Posted by Matias Goldberg on 24 January 2016 - 04:25 PM

D3D12 is explicitly targetted at "expert" graphic programmers with already a background with GPU hardware and modern APIs.
This is why D3D11 is not going away and still being updated (i.e. D3D11.3).
Note I'm not calling you a rookie. I'm just saying this what to expect from D3D12.

If the debug runtime doesn't complain, does it just not matter?

No, it just means the debug layer didn't catch it. Hopefully it will improve with time.

#5271406 Understanding cross product without delving too much on Linear algebra

Posted by Matias Goldberg on 16 January 2016 - 09:13 AM

I you have Firefox (won't work in Chrome because no NPAPI) and the Java plugin (and most security stuff disabled), you can run the interactive demo:



IMHO that's the best tutorial I ever found on cross products.

#5271338 VSSM

Posted by Matias Goldberg on 15 January 2016 - 03:05 PM

I have no idea either.
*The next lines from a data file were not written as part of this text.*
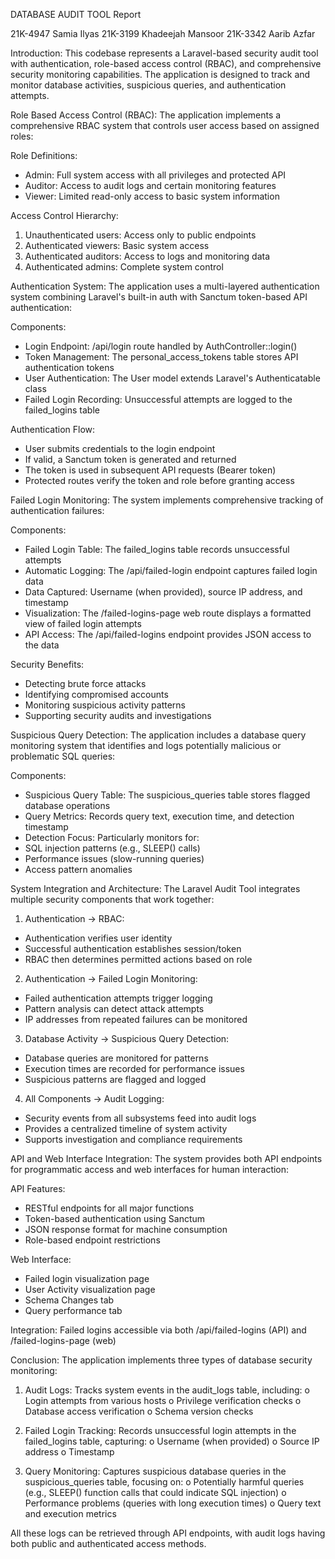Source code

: DATABASE AUDIT TOOL
Report

21K-4947 Samia Ilyas
21K-3199 Khadeejah Mansoor
21K-3342 Aarib Azfar


Introduction:
This codebase represents a Laravel-based security audit tool with authentication, role-based access control (RBAC), and comprehensive security monitoring capabilities. The application is designed to track and monitor database activities, suspicious queries, and authentication attempts.

Role Based Access Control (RBAC):
The application implements a comprehensive RBAC system that controls user access based on assigned roles:

Role Definitions:
-	Admin: Full system access with all privileges and protected API
-	Auditor: Access to audit logs and certain monitoring features
-	Viewer: Limited read-only access to basic system information

Access Control Hierarchy:
1.	Unauthenticated users: Access only to public endpoints
2.	Authenticated viewers: Basic system access
3.	Authenticated auditors: Access to logs and monitoring data
4.	Authenticated admins: Complete system control


Authentication System:
The application uses a multi-layered authentication system combining Laravel's built-in auth with Sanctum token-based API authentication:

Components:
-	Login Endpoint: /api/login route handled by AuthController::login()
-	Token Management: The personal_access_tokens table stores API authentication tokens
-	User Authentication: The User model extends Laravel's Authenticatable class
-	Failed Login Recording: Unsuccessful attempts are logged to the failed_logins table

Authentication Flow:
-	User submits credentials to the login endpoint
-	If valid, a Sanctum token is generated and returned
-	The token is used in subsequent API requests (Bearer token)
-	Protected routes verify the token and role before granting access

Failed Login Monitoring:
The system implements comprehensive tracking of authentication failures:

Components:
-	Failed Login Table: The failed_logins table records unsuccessful attempts
-	Automatic Logging: The /api/failed-login endpoint captures failed login data
-	Data Captured: Username (when provided), source IP address, and timestamp
-	Visualization: The /failed-logins-page web route displays a formatted view of failed login attempts
-	API Access: The /api/failed-logins endpoint provides JSON access to the data

Security Benefits:
-	Detecting brute force attacks
-	Identifying compromised accounts
-	Monitoring suspicious activity patterns
-	Supporting security audits and investigations

Suspicious Query Detection:
The application includes a database query monitoring system that identifies and logs potentially malicious or problematic SQL queries:

Components:
-	Suspicious Query Table: The suspicious_queries table stores flagged database operations
-	Query Metrics: Records query text, execution time, and detection timestamp
-	Detection Focus: Particularly monitors for:
-	SQL injection patterns (e.g., SLEEP() calls)
-	Performance issues (slow-running queries)
-	Access pattern anomalies

System Integration and Architecture:
The Laravel Audit Tool integrates multiple security components that work together:

1.	Authentication → RBAC:
-	Authentication verifies user identity
-	Successful authentication establishes session/token
-	RBAC then determines permitted actions based on role

2.	Authentication → Failed Login Monitoring:
-	Failed authentication attempts trigger logging
-	Pattern analysis can detect attack attempts
-	IP addresses from repeated failures can be monitored

3.	Database Activity → Suspicious Query Detection:
-	Database queries are monitored for patterns
-	Execution times are recorded for performance issues
-	Suspicious patterns are flagged and logged

4.	All Components → Audit Logging:
-	Security events from all subsystems feed into audit logs
-	Provides a centralized timeline of system activity
-	Supports investigation and compliance requirements

API and Web Interface Integration:
The system provides both API endpoints for programmatic access and web interfaces for human interaction:

API Features:
-	RESTful endpoints for all major functions
-	Token-based authentication using Sanctum
-	JSON response format for machine consumption
-	Role-based endpoint restrictions

Web Interface:
-	Failed login visualization page
-	User Activity visualization page
-	Schema Changes tab
-	Query performance tab

Integration: Failed logins accessible via both /api/failed-logins (API) and /failed-logins-page (web)

Conclusion:
The application implements three types of database security monitoring:

1.	Audit Logs: Tracks system events in the audit_logs table, including:
o	Login attempts from various hosts
o	Privilege verification checks
o	Database access verification
o	Schema version checks

2.	Failed Login Tracking: Records unsuccessful login attempts in the failed_logins table, capturing:
o	Username (when provided)
o	Source IP address
o	Timestamp

3.	Query Monitoring: Captures suspicious database queries in the suspicious_queries table, focusing on:
o	Potentially harmful queries (e.g., SLEEP() function calls that could indicate SQL injection)
o	Performance problems (queries with long execution times)
o	Query text and execution metrics

All these logs can be retrieved through API endpoints, with audit logs having both public and authenticated access methods.
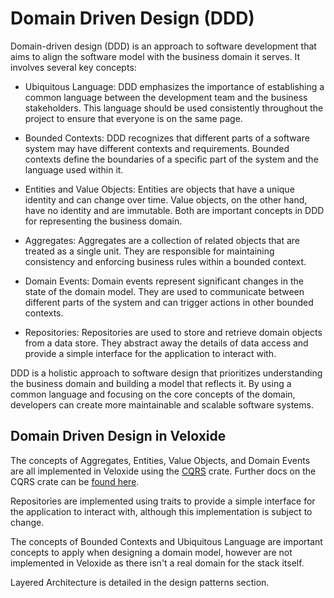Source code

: # Domain Driven Design (DDD)

Domain-driven design (DDD) is an approach to software development that aims to align the software model with the business domain it serves. It involves several key concepts:

- Ubiquitous Language: DDD emphasizes the importance of establishing a common language between the development team and the business stakeholders. This language should be used consistently throughout the project to ensure that everyone is on the same page.

- Bounded Contexts: DDD recognizes that different parts of a software system may have different contexts and requirements. Bounded contexts define the boundaries of a specific part of the system and the language used within it.

- Entities and Value Objects: Entities are objects that have a unique identity and can change over time. Value objects, on the other hand, have no identity and are immutable. Both are important concepts in DDD for representing the business domain.

- Aggregates: Aggregates are a collection of related objects that are treated as a single unit. They are responsible for maintaining consistency and enforcing business rules within a bounded context.

- Domain Events: Domain events represent significant changes in the state of the domain model. They are used to communicate between different parts of the system and can trigger actions in other bounded contexts.

- Repositories: Repositories are used to store and retrieve domain objects from a data store. They abstract away the details of data access and provide a simple interface for the application to interact with.

DDD is a holistic approach to software design that prioritizes understanding the business domain and building a model that reflects it. By using a common language and focusing on the core concepts of the domain, developers can create more maintainable and scalable software systems.

## Domain Driven Design in Veloxide

The concepts of Aggregates, Entities, Value Objects, and Domain Events are all implemented in Veloxide using the [CQRS](https://docs.rs/cqrs-es/latest/cqrs_es/) crate. Further docs on the CQRS crate can be [found here](https://doc.rust-cqrs.org/intro.html).

Repositories are implemented using traits to provide a simple interface for the application to interact with, although this implementation is subject to change.

The concepts of Bounded Contexts and Ubiquitous Language are important concepts to apply when designing a domain model, however are not implemented in Veloxide as there isn't a real domain for the stack itself.

Layered Architecture is detailed in the design patterns section.
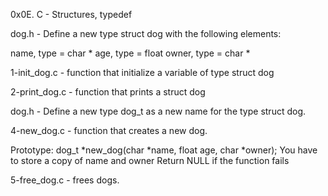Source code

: 0x0E. C - Structures, typedef

dog.h - Define a new type struct dog with the following elements:

name, type = char *
age, type = float
owner, type = char *

1-init_dog.c - function that initialize a variable of type struct dog

2-print_dog.c - function that prints a struct dog

dog.h - Define a new type dog_t as a new name for the type struct dog.

4-new_dog.c - function that creates a new dog.

Prototype: dog_t *new_dog(char *name, float age, char *owner);
You have to store a copy of name and owner
Return NULL if the function fails

5-free_dog.c - frees dogs.
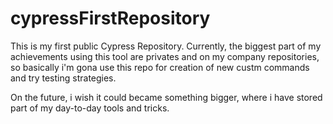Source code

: # cypressFirstRepository

This is my first public Cypress Repository. Currently, the biggest part of my achievements using this tool are privates and on my company repositories, so basically i'm gona use this repo for creation of new custm commands and try testing strategies.

On the future, i wish it could became something bigger, where i have stored part of my day-to-day tools and tricks.
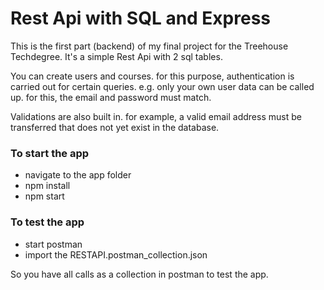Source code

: # Rest Api with SQL and Express
 This is the first part (backend) of my final project for the Treehouse Techdegree. It's a simple Rest Api with 2 sql tables. 

You can create users and courses. for this purpose, authentication is carried out for certain queries. e.g. only your own user data can be called up. for this, the email and password must match.

Validations are also built in. for example, a valid email address must be transferred that does not yet exist in the database.

### To start the app
- navigate to the app folder
- npm install
- npm start

### To test the app
- start postman
- import the RESTAPI.postman_collection.json

So you have all calls as a collection in postman to test the app.
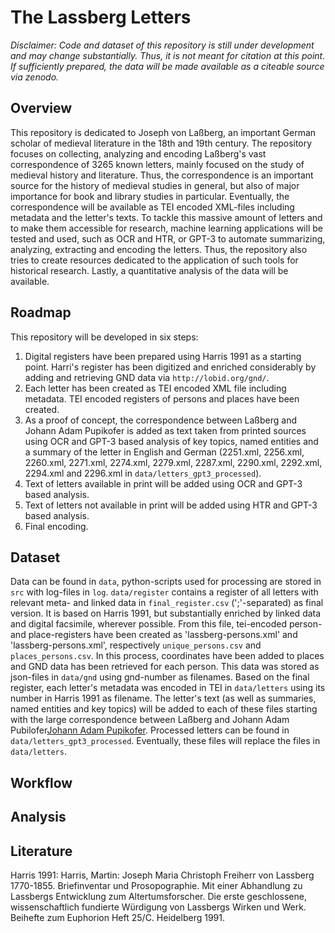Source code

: # The Lassberg Letters
*Disclaimer: Code and dataset of this repository is still under development and may change substantially. Thus, it is not meant for citation at this point. If sufficiently prepared, the data will be made available as a citeable source via zenodo.*

## Overview
This repository is dedicated to Joseph von Laßberg, an important German scholar of medieval literature in the 18th and 19th century. The repository focuses on collecting, analyzing and encoding Laßberg's vast correspondence of 3265 known letters, mainly focused on the study of medieval history and literature. Thus, the correspondence is an important source for the history of medieval studies in general, but also of major importance for book and library studies in particular. Eventually, the correspondence will be available as TEI encoded XML-files including metadata and the letter's texts. To tackle this massive amount of letters and to make them accessible for research, machine learning applications will be tested and used, such as OCR and HTR, or GPT-3 to automate summarizing, analyzing, extracting and encoding the letters. Thus, the repository also tries to create resources dedicated to the application of such tools for historical research. Lastly, a quantitative analysis of the data will be available. 

## Roadmap
This repository will be developed in six steps:
1. Digital registers have been prepared using Harris 1991 as a starting point. Harri's register has been digitized and enriched considerably by adding and retrieving GND data via `http://lobid.org/gnd/`.
2. Each letter has been created as TEI encoded XML file including metadata. TEI encoded registers of persons and places have been created. 
3. As a proof of concept, the correspondence between Laßberg and Johann Adam Pupikofer is added as text taken from printed sources using OCR and GPT-3 based analysis of key topics, named entities and a summary of the letter in English and German (2251.xml, 2256.xml, 2260.xml, 2271.xml, 2274.xml, 2279.xml, 2287.xml, 2290.xml, 2292.xml, 2294.xml and 2296.xml in `data/letters_gpt3_processed`).
4. Text of letters available in print will be added using OCR and GPT-3 based analysis.
5. Text of letters not available in print will be added using HTR and GPT-3 based analysis.
6. Final encoding.

## Dataset
Data can be found in `data`, python-scripts used for processing are stored in `src` with log-files in `log`. `data/register` contains a register of all letters with relevant meta- and linked data in `final_register.csv` (';'-separated) as final version. It is based on Harris 1991, but substantially enriched by linked data and digital facsimile, wherever possible. From this file, tei-encoded person- and place-registers have been created as 'lassberg-persons.xml' and 'lassberg-persons.xml', respectively `unique_persons.csv` and `places_persons.csv`. In this process, coordinates have been added to places and GND data has been retrieved for each person. This data was stored as json-files in `data/gnd` using gnd-number as filenames. Based on the final register, each letter's metadata was encoded in TEI in `data/letters` using its number in Harris 1991 as filename. The letter's text (as well as summaries, named entities and key topics) will be added to each of these files starting with the large correspondence between Laßberg and Johann Adam Pubilofer[Johann Adam Pupikofer](https://de.wikipedia.org/wiki/Johann_Adam_Pupikofer). Processed letters can be found in `data/letters_gpt3_processed`. Eventually, these files will replace the files in `data/letters`.

## Workflow

## Analysis

## Literature
Harris 1991: Harris, Martin: Joseph Maria Christoph Freiherr von Lassberg 1770-1855. Briefinventar und Prosopographie. Mit einer Abhandlung zu Lassbergs Entwicklung zum Altertumsforscher. Die erste geschlossene, wissenschaftlich fundierte Würdigung von Lassbergs Wirken und Werk. Beihefte zum Euphorion Heft 25/C. Heidelberg 1991.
VSM is the popular technique, VSSM is not popular. You can try guessing from the rest of the steps.

The link you gave is just an abstract preview. It appears the actual paper is here which may provide better insight.

#5271097 Vertex to cube using geometry shader

Posted by Matias Goldberg on 14 January 2016 - 12:43 PM

PS: I'm still curious how you pulled that off with 14 vertices only wink.png

14 tristrip cube in the vertex shader using only vertex ID (no UVs or normals):
b = 1 << i;
x = (0x287a & b) != 0;
y = (0x02af & b) != 0;
z = (0x31e3 & b) != 0;

#5270487 Injection LPV Geometry Shader

Posted by Matias Goldberg on 10 January 2016 - 11:20 PM

Use RenderDoc. It will provide a lot of help in debugging your problem.


Normally your errors means the structure definition between the VS & GS and the GS & PS do not match. It doesn't seem to be the case here, although I never worked with GS that involved points instead of tris.

This error can also happen if you later render something else, and you changed the VS & PS but forgot to take out the GS (very common mistake).


You're also getting errors that your pixel shader is using MRT and outputting to 3 RTs; but you never call OMSetRenderTargets with three different RTs. It looks like you're confusing PSSetShaderResources with OMSetRenderTargets.


And last but not least. Use RenderDoc. It's an invaluable tool which will help you understand what's going wrong.

#5270209 none issue when near plane = 0.01, is it just matter of time when I see artif...

Posted by Matias Goldberg on 08 January 2016 - 09:31 PM

The value of near plane is irrelevant on its own - what matters is the relative magnitude of the near and far plane to each other.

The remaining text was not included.